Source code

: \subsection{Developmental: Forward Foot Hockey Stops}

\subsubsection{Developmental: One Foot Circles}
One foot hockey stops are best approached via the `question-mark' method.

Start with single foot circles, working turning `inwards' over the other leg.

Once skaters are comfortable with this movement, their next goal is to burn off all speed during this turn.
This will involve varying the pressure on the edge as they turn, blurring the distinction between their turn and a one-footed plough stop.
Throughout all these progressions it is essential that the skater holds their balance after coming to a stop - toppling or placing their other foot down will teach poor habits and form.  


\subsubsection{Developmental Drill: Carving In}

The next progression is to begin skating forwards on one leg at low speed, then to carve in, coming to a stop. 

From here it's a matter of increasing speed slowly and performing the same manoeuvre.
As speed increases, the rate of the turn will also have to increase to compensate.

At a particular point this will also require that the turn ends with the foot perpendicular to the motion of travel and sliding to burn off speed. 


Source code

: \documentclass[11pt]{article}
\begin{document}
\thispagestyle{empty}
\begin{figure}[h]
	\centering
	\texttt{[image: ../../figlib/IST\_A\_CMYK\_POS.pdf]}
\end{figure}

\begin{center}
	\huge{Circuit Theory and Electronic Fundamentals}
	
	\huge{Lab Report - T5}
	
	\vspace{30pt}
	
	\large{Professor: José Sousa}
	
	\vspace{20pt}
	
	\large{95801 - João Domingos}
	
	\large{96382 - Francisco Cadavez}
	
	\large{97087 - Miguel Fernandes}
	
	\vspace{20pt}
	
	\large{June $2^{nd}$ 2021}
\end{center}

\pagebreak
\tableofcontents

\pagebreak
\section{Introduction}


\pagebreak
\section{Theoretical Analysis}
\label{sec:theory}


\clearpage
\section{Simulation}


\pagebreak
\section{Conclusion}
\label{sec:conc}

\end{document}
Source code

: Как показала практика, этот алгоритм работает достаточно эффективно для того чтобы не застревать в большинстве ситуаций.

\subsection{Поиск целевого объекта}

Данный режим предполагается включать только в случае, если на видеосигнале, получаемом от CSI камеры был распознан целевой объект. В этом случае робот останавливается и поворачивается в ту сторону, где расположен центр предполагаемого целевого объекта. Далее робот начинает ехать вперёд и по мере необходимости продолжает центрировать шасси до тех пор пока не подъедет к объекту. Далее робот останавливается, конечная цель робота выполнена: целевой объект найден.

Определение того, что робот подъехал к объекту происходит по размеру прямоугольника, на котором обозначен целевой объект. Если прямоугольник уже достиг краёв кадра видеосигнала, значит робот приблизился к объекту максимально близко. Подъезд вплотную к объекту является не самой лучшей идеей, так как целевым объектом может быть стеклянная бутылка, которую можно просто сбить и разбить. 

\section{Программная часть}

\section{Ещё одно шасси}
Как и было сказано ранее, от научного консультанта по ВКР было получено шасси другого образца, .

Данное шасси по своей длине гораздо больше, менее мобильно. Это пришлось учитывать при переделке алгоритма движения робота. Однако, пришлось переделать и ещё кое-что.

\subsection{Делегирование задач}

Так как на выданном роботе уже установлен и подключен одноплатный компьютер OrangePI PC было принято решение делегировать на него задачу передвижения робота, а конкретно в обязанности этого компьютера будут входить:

====

Every line above should be printed again exactly as it stands.

Source code

: \subsection{Developmental: Forward Foot Hockey Stops}

\subsubsection{Developmental: One Foot Circles}
One foot hockey stops are best approached via the `question-mark' method.

Start with single foot circles, working turning `inwards' over the other leg.

Once skaters are comfortable with this movement, their next goal is to burn off all speed during this turn.
This will involve varying the pressure on the edge as they turn, blurring the distinction between their turn and a one-footed plough stop.
Throughout all these progressions it is essential that the skater holds their balance after coming to a stop - toppling or placing their other foot down will teach poor habits and form.  


\subsubsection{Developmental Drill: Carving In}

The next progression is to begin skating forwards on one leg at low speed, then to carve in, coming to a stop. 

From here it's a matter of increasing speed slowly and performing the same manoeuvre.
As speed increases, the rate of the turn will also have to increase to compensate.

At a particular point this will also require that the turn ends with the foot perpendicular to the motion of travel and sliding to burn off speed. 


Source code

: \documentclass[11pt]{article}
\begin{document}
\thispagestyle{empty}
\begin{figure}[h]
	\centering
	\texttt{[image: ../../figlib/IST\_A\_CMYK\_POS.pdf]}
\end{figure}

\begin{center}
	\huge{Circuit Theory and Electronic Fundamentals}
	
	\huge{Lab Report - T5}
	
	\vspace{30pt}
	
	\large{Professor: José Sousa}
	
	\vspace{20pt}
	
	\large{95801 - João Domingos}
	
	\large{96382 - Francisco Cadavez}
	
	\large{97087 - Miguel Fernandes}
	
	\vspace{20pt}
	
	\large{June $2^{nd}$ 2021}
\end{center}

\pagebreak
\tableofcontents

\pagebreak
\section{Introduction}


\pagebreak
\section{Theoretical Analysis}
\label{sec:theory}


\clearpage
\section{Simulation}


\pagebreak
\section{Conclusion}
\label{sec:conc}

\end{document}
Source code

: Как показала практика, этот алгоритм работает достаточно эффективно для того чтобы не застревать в большинстве ситуаций.

\subsection{Поиск целевого объекта}

Данный режим предполагается включать только в случае, если на видеосигнале, получаемом от CSI камеры был распознан целевой объект. В этом случае робот останавливается и поворачивается в ту сторону, где расположен центр предполагаемого целевого объекта. Далее робот начинает ехать вперёд и по мере необходимости продолжает центрировать шасси до тех пор пока не подъедет к объекту. Далее робот останавливается, конечная цель робота выполнена: целевой объект найден.

Определение того, что робот подъехал к объекту происходит по размеру прямоугольника, на котором обозначен целевой объект. Если прямоугольник уже достиг краёв кадра видеосигнала, значит робот приблизился к объекту максимально близко. Подъезд вплотную к объекту является не самой лучшей идеей, так как целевым объектом может быть стеклянная бутылка, которую можно просто сбить и разбить. 

\section{Программная часть}

\section{Ещё одно шасси}
Как и было сказано ранее, от научного консультанта по ВКР было получено шасси другого образца, .

Данное шасси по своей длине гораздо больше, менее мобильно. Это пришлось учитывать при переделке алгоритма движения робота. Однако, пришлось переделать и ещё кое-что.

\subsection{Делегирование задач}

Так как на выданном роботе уже установлен и подключен одноплатный компьютер OrangePI PC было принято решение делегировать на него задачу передвижения робота, а конкретно в обязанности этого компьютера будут входить:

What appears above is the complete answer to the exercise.